Soweit wie ich gesehen hab, nutzt das einfach die Standardfunktionen + einige Algorithmen. Für mein Ziel kann man da nicht viel umformen (außer ich bin blind :shock: ).

Ich brauche ^-n um extrem kleine Zahlen verkürzt darzustellen. z. B. x*10^-n.
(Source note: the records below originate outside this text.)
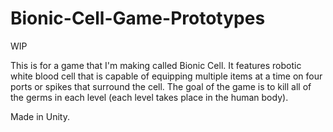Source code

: # Bionic-Cell-Game-Prototypes
WIP

This is for a game that I'm making called Bionic Cell. It features robotic white blood cell that is capable of equipping multiple items at a time on four ports or spikes that surround the cell. The goal of the game is to kill all of the germs in each level (each level takes place in the human body).

Made in Unity.

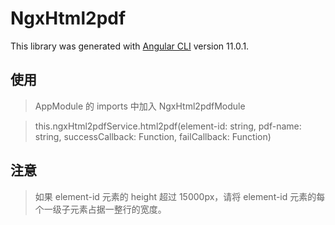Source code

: # NgxHtml2pdf

This library was generated with [Angular CLI](https://github.com/angular/angular-cli) version 11.0.1.

## 使用

> AppModule 的 imports 中加入 NgxHtml2pdfModule

> this.ngxHtml2pdfService.html2pdf(element-id: string, pdf-name: string, successCallback: Function, failCallback: Function)

## 注意

> 如果 element-id 元素的 height 超过 15000px，请将 element-id 元素的每个一级子元素占据一整行的宽度。
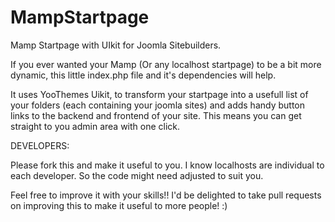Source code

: MampStartpage
=============

Mamp Startpage with UIkit for Joomla Sitebuilders.

If you ever wanted your Mamp (Or any localhost startpage) to be a bit more dynamic, this little index.php file and it's dependencies will help.

It uses YooThemes Uikit, to transform your startpage into a usefull list of your folders (each containing your joomla sites) and adds handy button links to the backend and frontend of your site. This means you can get straight to you admin area with one click. 


DEVELOPERS:

Please fork this and make it useful to you. I know localhosts are individual to each developer. So the code might need adjusted to suit you.

Feel free to improve it with your skills!! I'd be delighted to take pull requests on improving this to make it useful to more people! :)
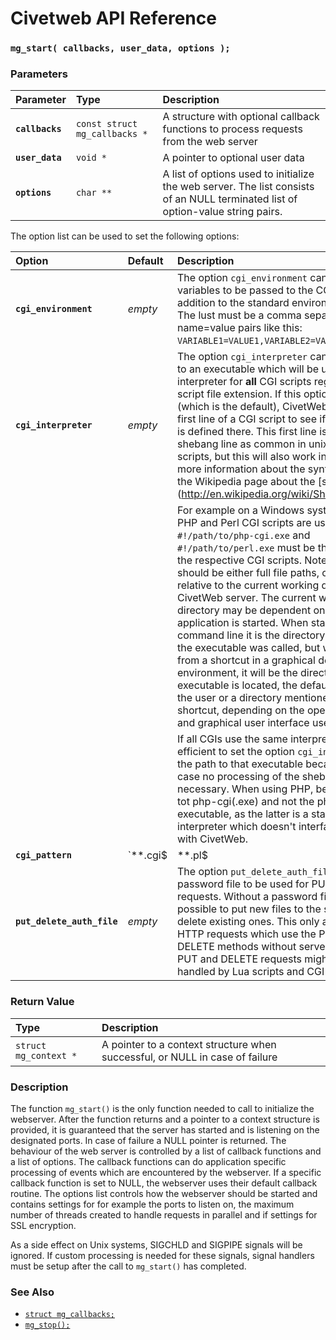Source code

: # Civetweb API Reference

### `mg_start( callbacks, user_data, options );`

### Parameters

| Parameter | Type | Description |
| :--- | :--- | :--- |
|**`callbacks`**|`const struct mg_callbacks *`| A structure with optional callback functions to process requests from the web server |
|**`user_data`**|`void *`| A pointer to optional user data |
|**`options`**|`char **`| A list of options used to initialize the web server. The list consists of an NULL terminated list of option-value string pairs. |

The option list can be used to set the following options:

| Option | Default | Description |
| :--- | :--- | :--- |
| **`cgi_environment`** | *empty* | The option `cgi_environment` can contain extra variables to be passed to the CGI script in addition to the standard environment variables. The lust must be a comma separated list of name=value pairs like this: `VARIABLE1=VALUE1,VARIABLE2=VALUE2`.|
| **`cgi_interpreter`**| *empty* | The option `cgi_interpreter` can contain a path to an executable which will be used as a CGI interpreter for **all** CGI scripts regardless of the script file extension. If this option is not set (which is the default), CivetWeb looks at the first line of a CGI script to see if an interpreter is defined there. This first line is formatted as a shebang line as common in unix style shell scripts, but this will also work in Windows. For more information about the syntax, please see the Wikipedia page about the [shebang line](http://en.wikipedia.org/wiki/Shebang_(Unix\)).|
| | |For example on a Windows system where both PHP and Perl CGI scripts are used, `#!/path/to/php-cgi.exe` and `#!/path/to/perl.exe` must be the first line of the respective CGI scripts. Note that the paths should be either full file paths, or file paths relative to the current working directory of the CivetWeb server. The current working directory may be dependent on the way the application is started. When started from the command line it is the directory from where the executable was called, but when starting it from a shortcut in a graphical desktop environment, it will be the directory where the executable is located, the default directory of the user or a directory mentioned in the shortcut, depending on the operating system and graphical user interface used.|
| | |If all CGIs use the same interpreter, it is more efficient to set the option `cgi_interpreter` to the path to that executable because in that case no processing of the shebang line is necessary. When using PHP, be sure to point tot php-cgi(.exe) and not the php(.exe) executable, as the latter is a stand alone interpreter which doesn't interface over CGI with CivetWeb.
| **`cgi_pattern`** | `**.cgi$|**.pl$|**.php$` | All files that match `cgi_pattern` are treated as CGI files. The default pattern allows CGI files to be anywhere. To restrict CGIs to a certain directory, use `/path/to/cgi-bin/**.cgi` as a pattern. Note that the full path of the local file is matched against the pattern, not the URI provided in the client request.|
|**`put_delete_auth_file`**| *empty* | The option `put_delete_auth_file` defines the password file to be used for PUT and DELETE requests. Without a password file it is not possible to put new files to the server, or to delete existing ones. This only applies to direct HTTP requests which use the PUT and DELETE methods without server side scripting. PUT and DELETE requests might still be handled by Lua scripts and CGI pages. |

### Return Value

| Type | Description |
| :--- | :--- |
|`struct mg_context *`| A pointer to a context structure when successful, or NULL in case of failure |

### Description

The function `mg_start()` is the only function needed to call to initialize the webserver. After the function returns and a pointer to a context structure is provided, it is guaranteed that the server has started and is listening on the designated ports. In case of failure a NULL pointer is returned.  The behaviour of the web server is controlled by a list of callback functions and a list of options.  The callback functions can do application specific processing of events which are encountered by the webserver. If a specific callback function is set to NULL, the webserver uses their default callback routine. The options list controls how the webserver should be started and contains settings for for example the ports to listen on, the maximum number of threads created to handle requests in parallel and if settings for SSL encryption.

As a side effect on Unix systems, SIGCHLD and SIGPIPE signals will be ignored. If custom processing is needed for these signals, signal handlers must be setup after the call to `mg_start()` has completed.

### See Also

* [`struct mg_callbacks;`](mg_callbacks.md)
* [`mg_stop();`](mg_stop.md)

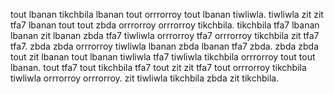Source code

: tout lbanan tikchbila lbanan tout orrrorroy tout lbanan tiwliwla. tiwliwla zit zit tfa7 lbanan tout tout zbda orrrorroy orrrorroy tikchbila.
tikchbila tfa7 lbanan lbanan zit lbanan zbda tfa7 tiwliwla orrrorroy tfa7 orrrorroy tikchbila zit tfa7 tfa7. zbda zbda orrrorroy tiwliwla lbanan zbda lbanan tfa7 zbda.
zbda zbda tout zit lbanan tout lbanan tiwliwla tfa7 tiwliwla tikchbila orrrorroy tout tout lbanan. tout tfa7 tout tikchbila tfa7 tout zit zit tfa7 tout orrrorroy tikchbila tiwliwla orrrorroy orrrorroy. zit tiwliwla tikchbila zbda zit tikchbila.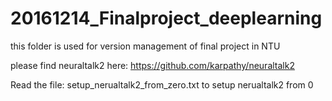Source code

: # 20161214_Finalproject_deeplearning
this folder is used for version management of final project in NTU 

please find neuraltalk2 here: https://github.com/karpathy/neuraltalk2

Read the file: setup_nerualtalk2_from_zero.txt to setup nerualtalk2 from 0
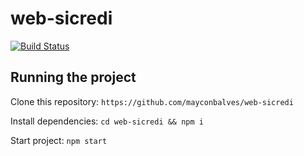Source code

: # web-sicredi

[![Build Status](https://travis-ci.com/mayconbalves/web-sicredi.svg?branch=main)](https://travis-ci.com/mayconbalves/web-sicredi)

## Running the project

Clone this repository:
`https://github.com/mayconbalves/web-sicredi`

Install dependencies:
`cd web-sicredi && npm i`

Start project:
`npm start`
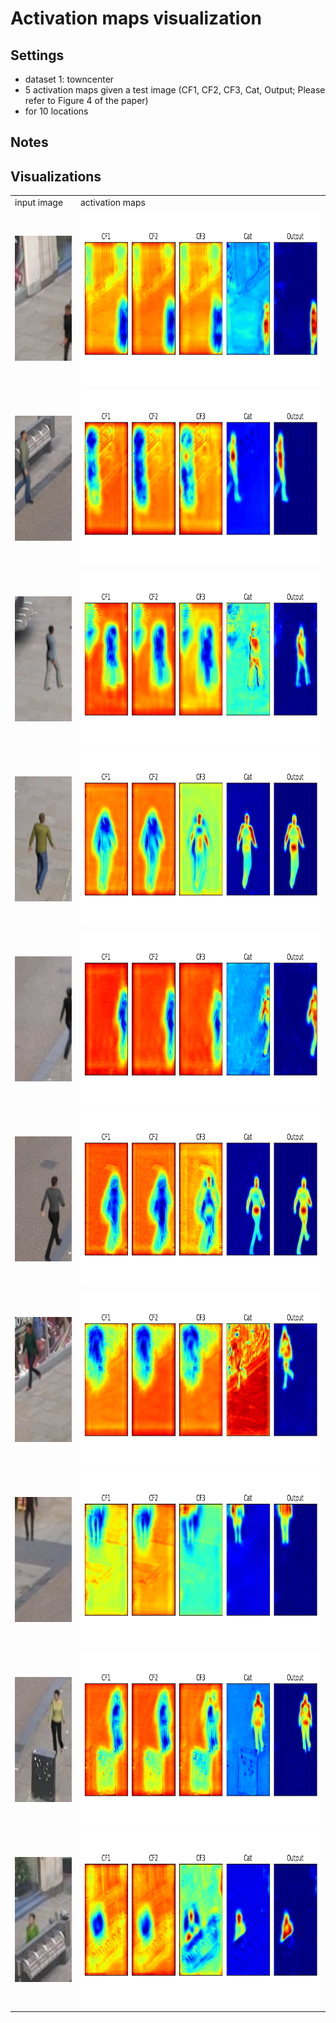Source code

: # Activation maps visualization 

## Settings
- dataset 1: towncenter
- 5 activation maps given a test image (CF1, CF2, CF3, Cat, Output; Please refer to Figure 4 of the paper)
- for 10 locations 

## Notes



## Visualizations
<table>
    <tr>
        <td> input image </td>
        <td> activation maps </td>
    </tr>
    <tr>
        <td> <img src="src/testscripts/testset1/1.jpg" height="200"> </td>
        <td> <img src="visualize_filters/activationmaps_results/loc1.png" height="280"> </td>
    </tr>
    <tr>
        <td> <img src="src/testscripts/testset1/2.jpg" height="200"> </td>
        <td> <img src="visualize_filters/activationmaps_results/loc2.png" height="280"> </td>
    </tr>
    <tr>
        <td> <img src="src/testscripts/testset1/3.jpg" height="200"> </td>
        <td> <img src="visualize_filters/activationmaps_results/loc3.png" height="280"> </td>
    </tr>
    <tr>
        <td> <img src="src/testscripts/testset1/4.jpg" height="200"> </td>
        <td> <img src="visualize_filters/activationmaps_results/loc4.png" height="280"> </td>
    </tr>
    <tr>
        <td> <img src="src/testscripts/testset1/5.jpg" height="200"> </td>
        <td> <img src="visualize_filters/activationmaps_results/loc5.png" height="280"> </td>
    </tr>
    <tr>
        <td> <img src="src/testscripts/testset1/6.jpg" height="200"> </td>
        <td> <img src="visualize_filters/activationmaps_results/loc6.png" height="280"> </td>
    </tr>
    <tr>
        <td> <img src="src/testscripts/testset1/7.jpg" height="200"> </td>
        <td> <img src="visualize_filters/activationmaps_results/loc7.png" height="280"> </td>
    </tr>
    <tr>
        <td> <img src="src/testscripts/testset1/8.jpg" height="200"> </td>
        <td> <img src="visualize_filters/activationmaps_results/loc8.png" height="280"> </td>
    </tr>
    <tr>
        <td> <img src="src/testscripts/testset1/9.jpg" height="200"> </td>
        <td> <img src="visualize_filters/activationmaps_results/loc9.png" height="280"> </td>
    </tr>
    <tr>
        <td> <img src="src/testscripts/testset1/10.jpg" height="200"> </td>
        <td> <img src="visualize_filters/activationmaps_results/loc10.png" height="280"> </td>
    </tr>
    
</table>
Und wehe wenn mir jetzt einer sagt "dann verwende halt scaleByPowerOfTen". Ich brauche das auch für jede andere Zahl, außerdem isses auch benutzerfreundlicher, ohne dass ich noch was zusätzlich in meinen Code einbauen müsste


----------



## The_S (7. Dez 2005)

Wollte jetzt dazu übergehen die Klasse evtl. durch ausprobieren zu verstehen. Kommt aber zu zwei compilier problemen.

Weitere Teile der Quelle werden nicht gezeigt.